Basilio Pompili (16 April 1858 – 5 May 1931) was an Italian cardinal of the Roman Catholic Church. He served as Vicar General of Rome from 1913 until his death, and was elevated to the cardinalate in 1911.

Biography
Basilio Pompili was born in Spoleto, and studied at the Pontifical Roman Seminary before being ordained to the priesthood on 5 December 1886. He then did pastoral work in Rome from 1888 to 1904. During that time, Pompili was made auditor of the Sacred Congregation of the Council in 1891, an official in the Apostolic Penitentiary in 1896, and prelate adjunct of the Congregation of the Council on 16 March 1898. He was raised to the rank of a protonotary apostolic on 18 December 1899, and was named auditor of the Roman Rota on 18 July 1904. During his time at the Roman Rota, Pompili sat at the sixth trial for the annulment of Paul Ernest Boniface and Anna Gould.

Pompili later returned to the Congregation of the Council upon becoming its secretary on 31 January 1908. As secretary, he served as the second-highest official of that dicastery, successively under Cardinals Vincenzo Vannutelli and Casimiro Gennari. Before becoming a bishop, Pompili was created cardinal deacon of Santa Maria in Domnica by Pope Pius X in the consistory of 27 November 1911. Pius X later named him Vicar General of Rome, and thus in charge of the pastoral of the Diocese of Rome, on 7 April 1913.

On 5 May 1913, Pompili was appointed Titular Archbishop of Philippi. He received his episcopal consecration on the following 11 May from Cardinal Antonio Agliardi, with Archbishop Donato Sbarretti and Bishop Americo Bevilacqua serving as co-consecrators, in the church of S. Vincenzo de' Paoli alla Bocca della Verità.

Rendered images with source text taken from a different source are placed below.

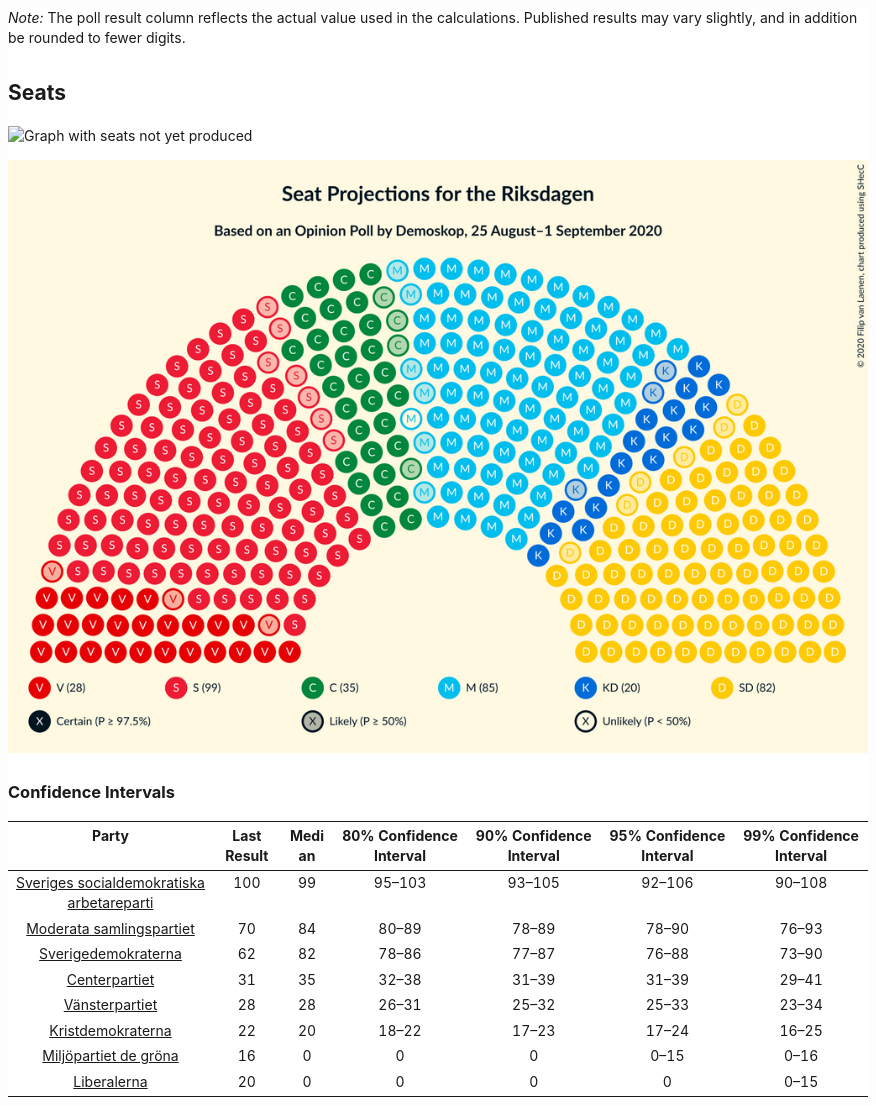 *Note:* The poll result column reflects the actual value used in the calculations. Published results may vary slightly, and in addition be rounded to fewer digits.

## Seats

![Graph with seats not yet produced](2020-09-01-Demoskop-seats.png "Seats")

![Graph with seating plan not yet produced](2020-09-01-Demoskop-seating-plan.png "Seating Plan")

### Confidence Intervals

| Party | Last Result | Median | 80% Confidence Interval | 90% Confidence Interval | 95% Confidence Interval | 99% Confidence Interval |
|:-----:|:-----------:|:------:|:-----------------------:|:-----------------------:|:-----------------------:|:-----------------------:|
| <a href="#sveriges-socialdemokratiska-arbetareparti">Sveriges socialdemokratiska arbetareparti</a> | 100 | 99 | 95–103 |93–105 |92–106 |90–108 |
| <a href="#moderata-samlingspartiet">Moderata samlingspartiet</a> | 70 | 84 | 80–89 |78–89 |78–90 |76–93 |
| <a href="#sverigedemokraterna">Sverigedemokraterna</a> | 62 | 82 | 78–86 |77–87 |76–88 |73–90 |
| <a href="#centerpartiet">Centerpartiet</a> | 31 | 35 | 32–38 |31–39 |31–39 |29–41 |
| <a href="#vänsterpartiet">Vänsterpartiet</a> | 28 | 28 | 26–31 |25–32 |25–33 |23–34 |
| <a href="#kristdemokraterna">Kristdemokraterna</a> | 22 | 20 | 18–22 |17–23 |17–24 |16–25 |
| <a href="#miljöpartiet-de-gröna">Miljöpartiet de gröna</a> | 16 | 0 | 0 |0 |0–15 |0–16 |
| <a href="#liberalerna">Liberalerna</a> | 20 | 0 | 0 |0 |0 |0–15 |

In late May 1914, Pompili opted to become a cardinal-priest, with the title of Santa Maria in Aracoeli. He then participated in the conclave of 1914, which elected Pope Benedict XV, and was named archpriest of the Lateran Basilica on 28 October 1914.

The cardinal vicar was elevated to Cardinal Bishop of Velletri-Segni on 22 March 1917, and was one of the cardinal electors in another conclave, that of 1922, resulting in the election of Pope Pius XI. In 1923, he exchanged visits with Filippo Cremonesi, a royal commissioner, who served as mayor of Rome from 1922 to 1926. Among other events, Pompili served as papal legate to the opening (24 December 1924) and closing (24 December 1925) of the holy door at the Lateran Basilica. On 9 July 1930, he was made Vice-dean of the College of Cardinals, remaining in that position until his death.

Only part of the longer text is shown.